## What needs to be done
Nothing is to be output except the lines from the one containing "4. bundle 大小：服务端组件的代码不会打包到" through the end of the material, each reproduced exactly.

## Excerpted records
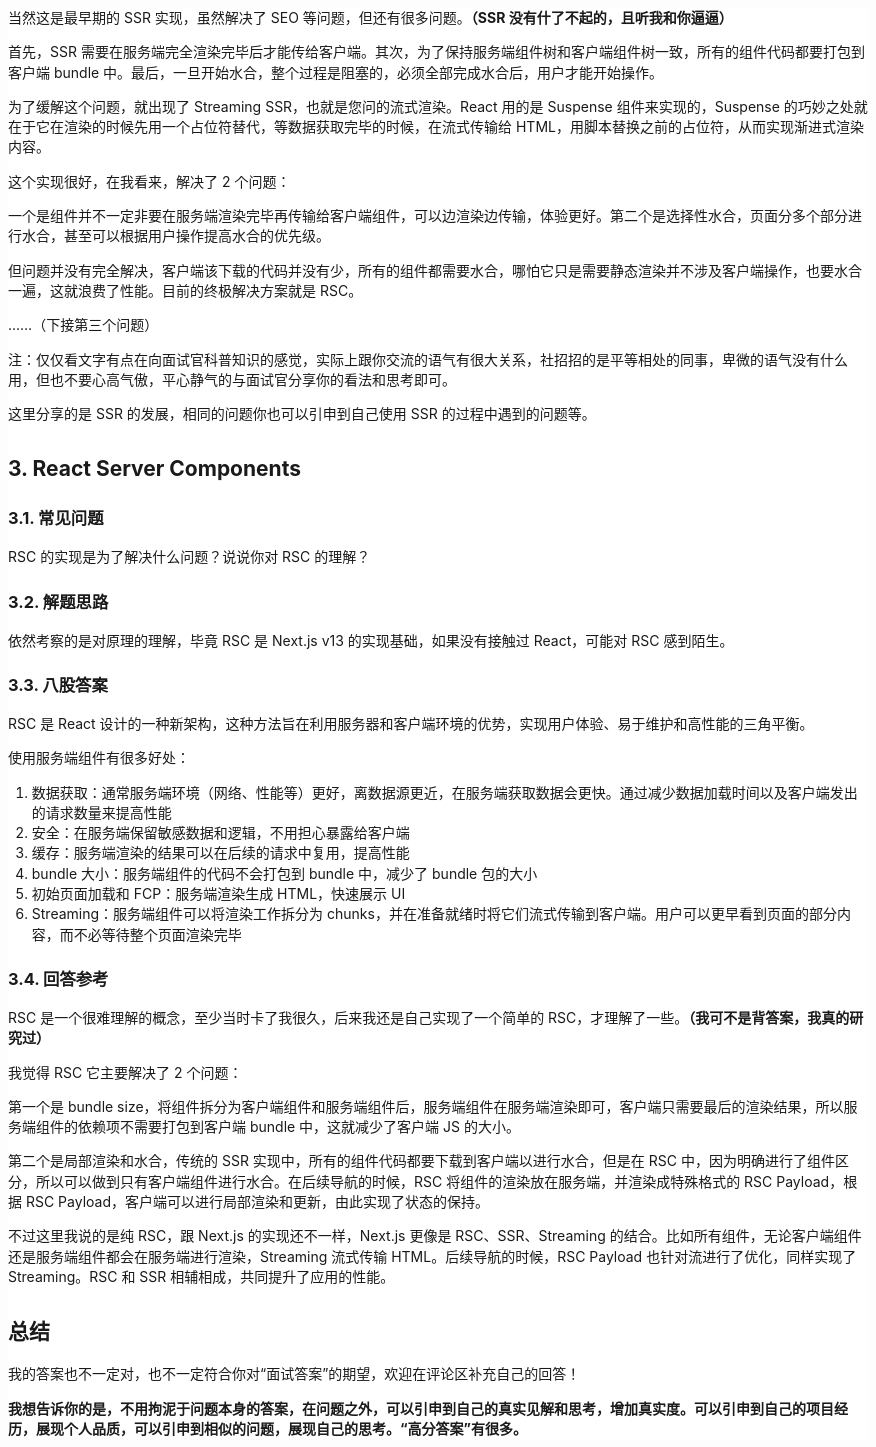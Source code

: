 当然这是最早期的 SSR 实现，虽然解决了 SEO 等问题，但还有很多问题。**（SSR 没有什了不起的，且听我和你逼逼）**

首先，SSR 需要在服务端完全渲染完毕后才能传给客户端。其次，为了保持服务端组件树和客户端组件树一致，所有的组件代码都要打包到客户端 bundle 中。最后，一旦开始水合，整个过程是阻塞的，必须全部完成水合后，用户才能开始操作。

为了缓解这个问题，就出现了 Streaming SSR，也就是您问的流式渲染。React 用的是 Suspense 组件来实现的，Suspense 的巧妙之处就在于它在渲染的时候先用一个占位符替代，等数据获取完毕的时候，在流式传输给 HTML，用脚本替换之前的占位符，从而实现渐进式渲染内容。

这个实现很好，在我看来，解决了 2 个问题：

一个是组件并不一定非要在服务端渲染完毕再传输给客户端组件，可以边渲染边传输，体验更好。第二个是选择性水合，页面分多个部分进行水合，甚至可以根据用户操作提高水合的优先级。

但问题并没有完全解决，客户端该下载的代码并没有少，所有的组件都需要水合，哪怕它只是需要静态渲染并不涉及客户端操作，也要水合一遍，这就浪费了性能。目前的终极解决方案就是 RSC。

……（下接第三个问题）

注：仅仅看文字有点在向面试官科普知识的感觉，实际上跟你交流的语气有很大关系，社招招的是平等相处的同事，卑微的语气没有什么用，但也不要心高气傲，平心静气的与面试官分享你的看法和思考即可。

这里分享的是 SSR 的发展，相同的问题你也可以引申到自己使用 SSR 的过程中遇到的问题等。

## 3. React Server Components

### 3.1. 常见问题

RSC 的实现是为了解决什么问题？说说你对 RSC 的理解？

### 3.2. 解题思路

依然考察的是对原理的理解，毕竟 RSC 是 Next.js v13 的实现基础，如果没有接触过 React，可能对 RSC 感到陌生。

### 3.3. 八股答案

RSC 是 React 设计的一种新架构，这种方法旨在利用服务器和客户端环境的优势，实现用户体验、易于维护和高性能的三角平衡。

使用服务端组件有很多好处：

1. 数据获取：通常服务端环境（网络、性能等）更好，离数据源更近，在服务端获取数据会更快。通过减少数据加载时间以及客户端发出的请求数量来提高性能
2. 安全：在服务端保留敏感数据和逻辑，不用担心暴露给客户端
3. 缓存：服务端渲染的结果可以在后续的请求中复用，提高性能
4. bundle 大小：服务端组件的代码不会打包到 bundle 中，减少了 bundle 包的大小
5. 初始页面加载和 FCP：服务端渲染生成 HTML，快速展示 UI
6. Streaming：服务端组件可以将渲染工作拆分为 chunks，并在准备就绪时将它们流式传输到客户端。用户可以更早看到页面的部分内容，而不必等待整个页面渲染完毕

### 3.4. 回答参考

RSC 是一个很难理解的概念，至少当时卡了我很久，后来我还是自己实现了一个简单的 RSC，才理解了一些。**（我可不是背答案，我真的研究过）**

我觉得 RSC 它主要解决了 2 个问题：

第一个是 bundle size，将组件拆分为客户端组件和服务端组件后，服务端组件在服务端渲染即可，客户端只需要最后的渲染结果，所以服务端组件的依赖项不需要打包到客户端 bundle 中，这就减少了客户端 JS 的大小。

第二个是局部渲染和水合，传统的 SSR 实现中，所有的组件代码都要下载到客户端以进行水合，但是在 RSC 中，因为明确进行了组件区分，所以可以做到只有客户端组件进行水合。在后续导航的时候，RSC 将组件的渲染放在服务端，并渲染成特殊格式的 RSC Payload，根据 RSC Payload，客户端可以进行局部渲染和更新，由此实现了状态的保持。

不过这里我说的是纯 RSC，跟 Next.js 的实现还不一样，Next.js 更像是 RSC、SSR、Streaming 的结合。比如所有组件，无论客户端组件还是服务端组件都会在服务端进行渲染，Streaming 流式传输 HTML。后续导航的时候，RSC Payload 也针对流进行了优化，同样实现了 Streaming。RSC 和 SSR 相辅相成，共同提升了应用的性能。

## 总结

我的答案也不一定对，也不一定符合你对“面试答案”的期望，欢迎在评论区补充自己的回答！

**我想告诉你的是，不用拘泥于问题本身的答案，在问题之外，可以引申到自己的真实见解和思考，增加真实度。可以引申到自己的项目经历，展现个人品质，可以引申到相似的问题，展现自己的思考。“高分答案”有很多。**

## Finished exercise
4. bundle 大小：服务端组件的代码不会打包到 bundle 中，减少了 bundle 包的大小
5. 初始页面加载和 FCP：服务端渲染生成 HTML，快速展示 UI
6. Streaming：服务端组件可以将渲染工作拆分为 chunks，并在准备就绪时将它们流式传输到客户端。用户可以更早看到页面的部分内容，而不必等待整个页面渲染完毕

### 3.4. 回答参考

RSC 是一个很难理解的概念，至少当时卡了我很久，后来我还是自己实现了一个简单的 RSC，才理解了一些。**（我可不是背答案，我真的研究过）**

我觉得 RSC 它主要解决了 2 个问题：

第一个是 bundle size，将组件拆分为客户端组件和服务端组件后，服务端组件在服务端渲染即可，客户端只需要最后的渲染结果，所以服务端组件的依赖项不需要打包到客户端 bundle 中，这就减少了客户端 JS 的大小。

第二个是局部渲染和水合，传统的 SSR 实现中，所有的组件代码都要下载到客户端以进行水合，但是在 RSC 中，因为明确进行了组件区分，所以可以做到只有客户端组件进行水合。在后续导航的时候，RSC 将组件的渲染放在服务端，并渲染成特殊格式的 RSC Payload，根据 RSC Payload，客户端可以进行局部渲染和更新，由此实现了状态的保持。

不过这里我说的是纯 RSC，跟 Next.js 的实现还不一样，Next.js 更像是 RSC、SSR、Streaming 的结合。比如所有组件，无论客户端组件还是服务端组件都会在服务端进行渲染，Streaming 流式传输 HTML。后续导航的时候，RSC Payload 也针对流进行了优化，同样实现了 Streaming。RSC 和 SSR 相辅相成，共同提升了应用的性能。

## 总结

我的答案也不一定对，也不一定符合你对“面试答案”的期望，欢迎在评论区补充自己的回答！

**我想告诉你的是，不用拘泥于问题本身的答案，在问题之外，可以引申到自己的真实见解和思考，增加真实度。可以引申到自己的项目经历，展现个人品质，可以引申到相似的问题，展现自己的思考。“高分答案”有很多。**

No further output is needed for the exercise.